Actually, our use case is the following:

  • user A (here: aiidateam) takes ownership of the 'quantumespresso.*' name
  • user B (potentially out of the aiida team) wants to develop independently a quantumespresso-related plugin, but for any reason he prefers to work independently from user A (so he doesn't do PRs to A's repository)

In this case, it would be still great to have B's work under quantumespresso.something.
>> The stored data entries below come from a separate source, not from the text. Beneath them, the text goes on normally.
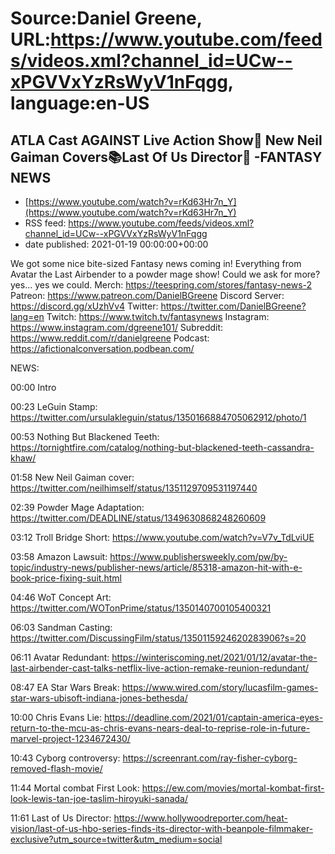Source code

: # Source:Daniel Greene, URL:https://www.youtube.com/feeds/videos.xml?channel_id=UCw--xPGVVxYzRsWyV1nFqgg, language:en-US

## ATLA Cast AGAINST Live Action Show🍃 New Neil Gaiman Covers📚Last Of Us Director🎥 -FANTASY NEWS
 - [https://www.youtube.com/watch?v=rKd63Hr7n_Y](https://www.youtube.com/watch?v=rKd63Hr7n_Y)
 - RSS feed: https://www.youtube.com/feeds/videos.xml?channel_id=UCw--xPGVVxYzRsWyV1nFqgg
 - date published: 2021-01-19 00:00:00+00:00

We got some nice bite-sized Fantasy news coming in! Everything from Avatar the Last Airbender to a powder mage show! Could we ask for more? yes... yes we could. 
Merch: https://teespring.com/stores/fantasy-news-2
Patreon: https://www.patreon.com/DanielBGreene
Discord Server: https://discord.gg/xUzhVv4
Twitter: https://twitter.com/DanielBGreene?lang=en
Twitch: https://www.twitch.tv/fantasynews
Instagram: https://www.instagram.com/dgreene101/
Subreddit: https://www.reddit.com/r/danielgreene
Podcast: https://afictionalconversation.podbean.com/

NEWS:

00:00 Intro

00:23 LeGuin Stamp: https://twitter.com/ursulakleguin/status/1350166884705062912/photo/1 

00:53 Nothing But Blackened Teeth: https://tornightfire.com/catalog/nothing-but-blackened-teeth-cassandra-khaw/ 

01:58 New Neil Gaiman cover: https://twitter.com/neilhimself/status/1351129709531197440 

02:39 Powder Mage Adaptation: https://twitter.com/DEADLINE/status/1349630868248260609 

03:12 Troll Bridge Short: https://www.youtube.com/watch?v=V7v_TdLviUE 

03:58 Amazon Lawsuit: https://www.publishersweekly.com/pw/by-topic/industry-news/publisher-news/article/85318-amazon-hit-with-e-book-price-fixing-suit.html 

04:46 WoT Concept Art: https://twitter.com/WOTonPrime/status/1350140700105400321 

06:03 Sandman Casting: https://twitter.com/DiscussingFilm/status/1350115924620283906?s=20 

06:11 Avatar Redundant: https://winteriscoming.net/2021/01/12/avatar-the-last-airbender-cast-talks-netflix-live-action-remake-reunion-redundant/ 

08:47 EA Star Wars Break: https://www.wired.com/story/lucasfilm-games-star-wars-ubisoft-indiana-jones-bethesda/ 

10:00 Chris Evans Lie: https://deadline.com/2021/01/captain-america-eyes-return-to-the-mcu-as-chris-evans-nears-deal-to-reprise-role-in-future-marvel-project-1234672430/ 

10:43 Cyborg controversy: https://screenrant.com/ray-fisher-cyborg-removed-flash-movie/ 

11:44 Mortal combat First Look: https://ew.com/movies/mortal-kombat-first-look-lewis-tan-joe-taslim-hiroyuki-sanada/ 

11:61 Last of Us Director: https://www.hollywoodreporter.com/heat-vision/last-of-us-hbo-series-finds-its-director-with-beanpole-filmmaker-exclusive?utm_source=twitter&utm_medium=social

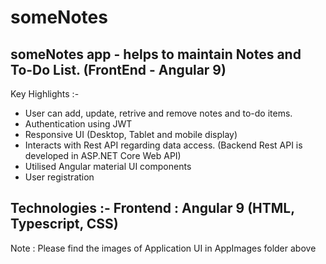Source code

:# someNotes
someNotes app - helps to maintain Notes and To-Do List. (FrontEnd - Angular 9)
-------------------------------------------------------------------------------------
Key Highlights :-
- User can add, update, retrive and remove notes and to-do items.
- Authentication using JWT
- Responsive UI (Desktop, Tablet and mobile display)
- Interacts with Rest API regarding data access. (Backend Rest API is developed in ASP.NET Core Web API)
- Utilised Angular material UI components
- User registration

Technologies :-
Frontend : Angular 9 (HTML, Typescript, CSS)
-------------------------------------------------------------------------------------
Note : Please find the images of Application UI in AppImages folder above
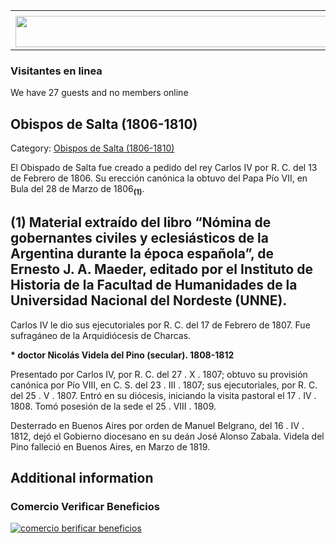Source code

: <table><tbody><tr><td><center></center></td></tr><tr><td><center><a href="https://www.corrientes.gov.ar/" target="_blank"><img src="http://descubrircorrientes.com.ar/2012/index.php/3034-cronologias/cronologias-del-periodo-colonial/nomina-de-autoridades-eclesiasticas/obispos/banner-corrientes.jpg" width="580" height="50" alt=""></a></center></td></tr></tbody></table>

### Visitantes en linea

We have 27 guests and no members online

## Obispos de Salta (1806-1810)

Category: [Obispos de Salta (1806-1810)](http://descubrircorrientes.com.ar/2012/index.php/3034-cronologias/cronologias-del-periodo-colonial/nomina-de-autoridades-eclesiasticas/obispos/obispos-de-salta-1806-1810)

El Obispado de Salta fue creado a pedido del rey Carlos IV por R. C. del 13 de Febrero de 1806. Su erección canónica la obtuvo del Papa Pío VII, en Bula del 28 de Marzo de 1806<sub><strong>(1)</strong></sub>.

## **(1)** Material extraído del libro “Nómina de gobernantes civiles y eclesiásticos de la Argentina durante la época española”, de Ernesto J. A. Maeder, editado por el Instituto de Historia de la Facultad de Humanidades de la Universidad Nacional del Nordeste (UNNE).

Carlos IV le dio sus ejecutoriales por R. C. del 17 de Febrero de 1807. Fue sufragáneo de la Arquidiócesis de Charcas.

**\* doctor Nicolás Videla del Pino (secular). 1808-1812**

Presentado por Carlos IV, por R. C. del 27 . X . 1807; obtuvo su provisión canónica por Pío VIII, en C. S. del 23 . III . 1807; sus ejecutoriales, por R. C. del 25 . V . 1807. Entró en su diócesis, iniciando la visita pastoral el 17 . IV . 1808. Tomó posesión de la sede el 25 . VIII . 1809.

Desterrado en Buenos Aires por orden de Manuel Belgrano, del 16 . IV . 1812, dejó el Gobierno diocesano en su deán José Alonso Zabala. Videla del Pino falleció en Buenos Aires, en Marzo de 1819.

## Additional information

### Comercio Verificar Beneficios

[![comercio berificar beneficios](http://descubrircorrientes.com.ar/2012/index.php/3034-cronologias/cronologias-del-periodo-colonial/nomina-de-autoridades-eclesiasticas/obispos/images/botones_beneficios/comercio_berificar_beneficios.png)](http://descubrircomercio.zapto.org/)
Do you agree?
Here, the requirement of locking any 'quantumespresso.*' is in the end too restrictive, maybe.
It's enough to know, for a given complete string, e.g. 'quantumespresso.pw', who "owns" it.

A proposed solution was what Sebastiaan mentioned, i.e. registering (in the "global" registry) all entry points used, rather than just the top name 'quantum espresso'.
Actually one needs a bit less than what originally proposed: probably this is enough for the registry:

...
"entry_points": {
        "aiida.calculations": [
            "quantumespresso.ph",
            "quantumespresso.pw"
        ]
    }
...

i.e., just the names, not also which class (that instead is written in the setup.py). Note also that we would probably separate the entry points in their namespaces, so different people could register "quantumespresso.pw", one for the plugin and one for the parser, potentially.

The reason to register them all (and not just rely on what's in the setup.py) is that this is the only way to guarantee that the name is taken only once - otherwise two people could work in parallel on two entry points with the same name.

What do you think? Would this approach have major problems?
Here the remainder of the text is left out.